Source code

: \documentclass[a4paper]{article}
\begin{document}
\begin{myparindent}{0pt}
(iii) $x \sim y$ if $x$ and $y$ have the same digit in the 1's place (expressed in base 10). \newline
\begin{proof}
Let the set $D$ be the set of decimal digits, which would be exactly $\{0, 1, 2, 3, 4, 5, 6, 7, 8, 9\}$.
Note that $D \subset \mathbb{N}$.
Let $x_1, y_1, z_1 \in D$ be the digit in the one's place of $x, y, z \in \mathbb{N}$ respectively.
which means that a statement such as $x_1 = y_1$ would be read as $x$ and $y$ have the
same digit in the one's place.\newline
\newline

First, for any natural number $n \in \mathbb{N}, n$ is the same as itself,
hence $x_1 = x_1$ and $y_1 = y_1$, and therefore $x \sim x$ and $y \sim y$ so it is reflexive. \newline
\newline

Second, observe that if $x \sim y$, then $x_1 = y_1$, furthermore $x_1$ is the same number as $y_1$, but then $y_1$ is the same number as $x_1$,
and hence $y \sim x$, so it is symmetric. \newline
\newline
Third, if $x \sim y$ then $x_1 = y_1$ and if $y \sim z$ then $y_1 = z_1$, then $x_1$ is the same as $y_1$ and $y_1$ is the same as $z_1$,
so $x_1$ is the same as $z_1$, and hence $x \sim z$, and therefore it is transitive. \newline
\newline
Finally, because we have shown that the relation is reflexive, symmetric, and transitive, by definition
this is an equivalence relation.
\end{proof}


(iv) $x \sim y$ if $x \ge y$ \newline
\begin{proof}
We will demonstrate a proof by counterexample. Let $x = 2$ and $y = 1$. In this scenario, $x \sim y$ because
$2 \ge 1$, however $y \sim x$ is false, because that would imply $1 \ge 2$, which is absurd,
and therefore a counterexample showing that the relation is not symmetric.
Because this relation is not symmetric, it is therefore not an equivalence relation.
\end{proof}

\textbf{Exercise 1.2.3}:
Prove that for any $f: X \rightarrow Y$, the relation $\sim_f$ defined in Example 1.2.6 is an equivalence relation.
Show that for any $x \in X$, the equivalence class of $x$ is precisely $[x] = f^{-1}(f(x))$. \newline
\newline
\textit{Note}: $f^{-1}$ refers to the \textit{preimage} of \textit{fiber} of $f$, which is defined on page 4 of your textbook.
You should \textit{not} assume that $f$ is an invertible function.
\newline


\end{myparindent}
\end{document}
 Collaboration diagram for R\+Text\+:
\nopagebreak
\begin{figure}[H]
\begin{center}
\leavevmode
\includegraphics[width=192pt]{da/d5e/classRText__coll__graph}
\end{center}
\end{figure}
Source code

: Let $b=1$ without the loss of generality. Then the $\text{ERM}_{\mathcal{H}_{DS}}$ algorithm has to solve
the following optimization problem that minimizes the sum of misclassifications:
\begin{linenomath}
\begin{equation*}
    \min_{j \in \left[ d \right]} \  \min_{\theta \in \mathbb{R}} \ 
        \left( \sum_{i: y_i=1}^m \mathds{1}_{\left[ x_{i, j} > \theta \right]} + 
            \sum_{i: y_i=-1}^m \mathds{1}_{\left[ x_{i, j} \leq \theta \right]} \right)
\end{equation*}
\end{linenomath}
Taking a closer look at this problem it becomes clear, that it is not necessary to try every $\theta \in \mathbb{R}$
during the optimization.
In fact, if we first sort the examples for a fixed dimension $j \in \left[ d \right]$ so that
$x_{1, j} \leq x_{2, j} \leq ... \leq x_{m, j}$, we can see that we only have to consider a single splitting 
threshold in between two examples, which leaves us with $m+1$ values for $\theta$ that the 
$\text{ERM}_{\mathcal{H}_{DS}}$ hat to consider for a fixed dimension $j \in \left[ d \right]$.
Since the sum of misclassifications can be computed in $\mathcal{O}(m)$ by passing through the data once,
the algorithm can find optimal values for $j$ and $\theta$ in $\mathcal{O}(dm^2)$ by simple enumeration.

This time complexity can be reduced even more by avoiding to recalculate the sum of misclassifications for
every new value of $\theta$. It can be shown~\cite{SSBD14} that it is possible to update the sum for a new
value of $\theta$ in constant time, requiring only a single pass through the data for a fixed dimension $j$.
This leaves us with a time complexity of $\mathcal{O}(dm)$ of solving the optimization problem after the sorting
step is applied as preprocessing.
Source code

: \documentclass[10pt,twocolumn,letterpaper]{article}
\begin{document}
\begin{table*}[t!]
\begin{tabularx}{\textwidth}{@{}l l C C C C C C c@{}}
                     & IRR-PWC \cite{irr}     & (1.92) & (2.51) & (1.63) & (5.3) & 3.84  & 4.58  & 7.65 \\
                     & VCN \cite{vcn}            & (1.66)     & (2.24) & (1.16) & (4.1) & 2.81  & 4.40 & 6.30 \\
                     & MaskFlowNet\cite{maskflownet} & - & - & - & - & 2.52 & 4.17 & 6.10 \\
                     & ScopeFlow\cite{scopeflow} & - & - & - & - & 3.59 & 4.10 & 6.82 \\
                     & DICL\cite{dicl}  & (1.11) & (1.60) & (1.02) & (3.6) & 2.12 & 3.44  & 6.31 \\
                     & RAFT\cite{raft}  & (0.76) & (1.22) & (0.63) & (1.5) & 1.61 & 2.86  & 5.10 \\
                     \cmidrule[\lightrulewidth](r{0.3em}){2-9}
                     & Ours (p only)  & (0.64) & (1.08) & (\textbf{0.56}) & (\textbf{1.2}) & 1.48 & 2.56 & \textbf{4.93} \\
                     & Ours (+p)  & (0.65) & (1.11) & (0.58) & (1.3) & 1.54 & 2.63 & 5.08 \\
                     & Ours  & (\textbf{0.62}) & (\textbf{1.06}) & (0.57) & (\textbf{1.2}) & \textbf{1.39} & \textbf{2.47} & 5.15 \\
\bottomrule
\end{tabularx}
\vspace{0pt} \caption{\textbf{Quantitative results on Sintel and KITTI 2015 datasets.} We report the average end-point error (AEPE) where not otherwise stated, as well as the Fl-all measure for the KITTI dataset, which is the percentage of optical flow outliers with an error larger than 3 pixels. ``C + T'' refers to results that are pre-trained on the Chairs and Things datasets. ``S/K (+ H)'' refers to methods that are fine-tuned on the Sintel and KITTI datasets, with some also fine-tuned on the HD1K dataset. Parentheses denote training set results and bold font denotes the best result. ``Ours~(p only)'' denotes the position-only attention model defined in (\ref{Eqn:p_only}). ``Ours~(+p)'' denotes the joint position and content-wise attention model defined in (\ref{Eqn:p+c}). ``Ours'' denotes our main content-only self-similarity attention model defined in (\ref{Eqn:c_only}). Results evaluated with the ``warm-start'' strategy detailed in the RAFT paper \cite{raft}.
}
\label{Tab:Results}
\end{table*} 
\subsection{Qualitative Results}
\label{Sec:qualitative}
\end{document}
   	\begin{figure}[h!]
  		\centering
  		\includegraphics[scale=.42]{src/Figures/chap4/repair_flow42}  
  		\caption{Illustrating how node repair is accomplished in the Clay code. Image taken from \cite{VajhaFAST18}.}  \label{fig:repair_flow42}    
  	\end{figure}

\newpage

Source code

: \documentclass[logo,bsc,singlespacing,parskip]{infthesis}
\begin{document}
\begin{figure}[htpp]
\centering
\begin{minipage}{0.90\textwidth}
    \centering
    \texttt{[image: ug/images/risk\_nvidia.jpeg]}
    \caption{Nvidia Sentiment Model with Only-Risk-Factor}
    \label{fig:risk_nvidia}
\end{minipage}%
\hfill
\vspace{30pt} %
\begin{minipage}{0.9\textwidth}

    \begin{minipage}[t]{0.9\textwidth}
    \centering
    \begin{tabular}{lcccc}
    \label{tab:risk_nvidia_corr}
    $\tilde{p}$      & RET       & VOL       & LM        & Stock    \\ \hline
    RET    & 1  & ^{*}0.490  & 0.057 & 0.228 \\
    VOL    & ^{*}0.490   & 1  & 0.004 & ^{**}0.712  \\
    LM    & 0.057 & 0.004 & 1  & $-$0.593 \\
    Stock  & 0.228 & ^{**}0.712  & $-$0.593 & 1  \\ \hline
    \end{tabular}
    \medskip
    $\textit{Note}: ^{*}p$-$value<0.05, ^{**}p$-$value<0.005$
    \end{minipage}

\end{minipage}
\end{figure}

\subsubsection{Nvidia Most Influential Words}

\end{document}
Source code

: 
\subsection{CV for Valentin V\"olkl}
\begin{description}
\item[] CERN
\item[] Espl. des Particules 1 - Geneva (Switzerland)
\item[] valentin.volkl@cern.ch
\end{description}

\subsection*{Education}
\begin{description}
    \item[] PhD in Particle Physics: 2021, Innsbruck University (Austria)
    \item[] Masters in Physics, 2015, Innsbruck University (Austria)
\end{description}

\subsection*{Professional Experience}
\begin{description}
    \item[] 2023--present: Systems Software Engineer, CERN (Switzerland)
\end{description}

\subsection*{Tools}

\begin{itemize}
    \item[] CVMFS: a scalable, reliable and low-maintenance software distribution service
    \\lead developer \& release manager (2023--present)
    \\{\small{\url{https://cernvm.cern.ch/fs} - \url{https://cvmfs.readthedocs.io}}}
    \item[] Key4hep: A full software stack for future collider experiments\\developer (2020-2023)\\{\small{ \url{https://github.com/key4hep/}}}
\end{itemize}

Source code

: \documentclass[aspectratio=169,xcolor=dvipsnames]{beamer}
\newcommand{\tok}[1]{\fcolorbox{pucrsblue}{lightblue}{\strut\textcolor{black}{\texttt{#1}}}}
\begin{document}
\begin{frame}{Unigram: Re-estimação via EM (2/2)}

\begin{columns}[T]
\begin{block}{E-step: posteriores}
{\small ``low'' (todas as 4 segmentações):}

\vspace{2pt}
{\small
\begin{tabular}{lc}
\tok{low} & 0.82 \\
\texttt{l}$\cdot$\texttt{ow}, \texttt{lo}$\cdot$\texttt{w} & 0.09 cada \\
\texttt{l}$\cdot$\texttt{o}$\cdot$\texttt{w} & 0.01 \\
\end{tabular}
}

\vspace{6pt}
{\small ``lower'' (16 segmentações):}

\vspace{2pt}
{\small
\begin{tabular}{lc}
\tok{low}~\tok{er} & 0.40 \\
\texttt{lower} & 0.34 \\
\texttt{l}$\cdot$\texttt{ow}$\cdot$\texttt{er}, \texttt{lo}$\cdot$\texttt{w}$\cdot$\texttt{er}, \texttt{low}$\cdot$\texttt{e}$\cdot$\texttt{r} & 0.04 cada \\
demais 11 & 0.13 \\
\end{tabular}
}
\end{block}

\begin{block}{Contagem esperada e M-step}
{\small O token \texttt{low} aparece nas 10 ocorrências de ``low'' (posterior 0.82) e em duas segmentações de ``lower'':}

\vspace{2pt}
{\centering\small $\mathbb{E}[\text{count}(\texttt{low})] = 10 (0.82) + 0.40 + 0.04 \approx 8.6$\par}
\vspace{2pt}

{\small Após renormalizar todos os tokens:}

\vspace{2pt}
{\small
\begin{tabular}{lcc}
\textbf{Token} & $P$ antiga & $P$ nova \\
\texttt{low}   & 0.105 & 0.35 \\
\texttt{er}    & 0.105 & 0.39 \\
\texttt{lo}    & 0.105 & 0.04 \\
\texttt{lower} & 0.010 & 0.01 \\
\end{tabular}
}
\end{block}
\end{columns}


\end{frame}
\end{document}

### TRY IT:
If a line of the records above holds the word "hence", show it.

### ANSWER BOX:
hence $x_1 = x_1$ and $y_1 = y_1$, and therefore $x \sim x$ and $y \sim y$ so it is reflexive. \newline
and hence $y \sim x$, so it is symmetric. \newline
so $x_1$ is the same as $z_1$, and hence $x \sim z$, and therefore it is transitive. \newline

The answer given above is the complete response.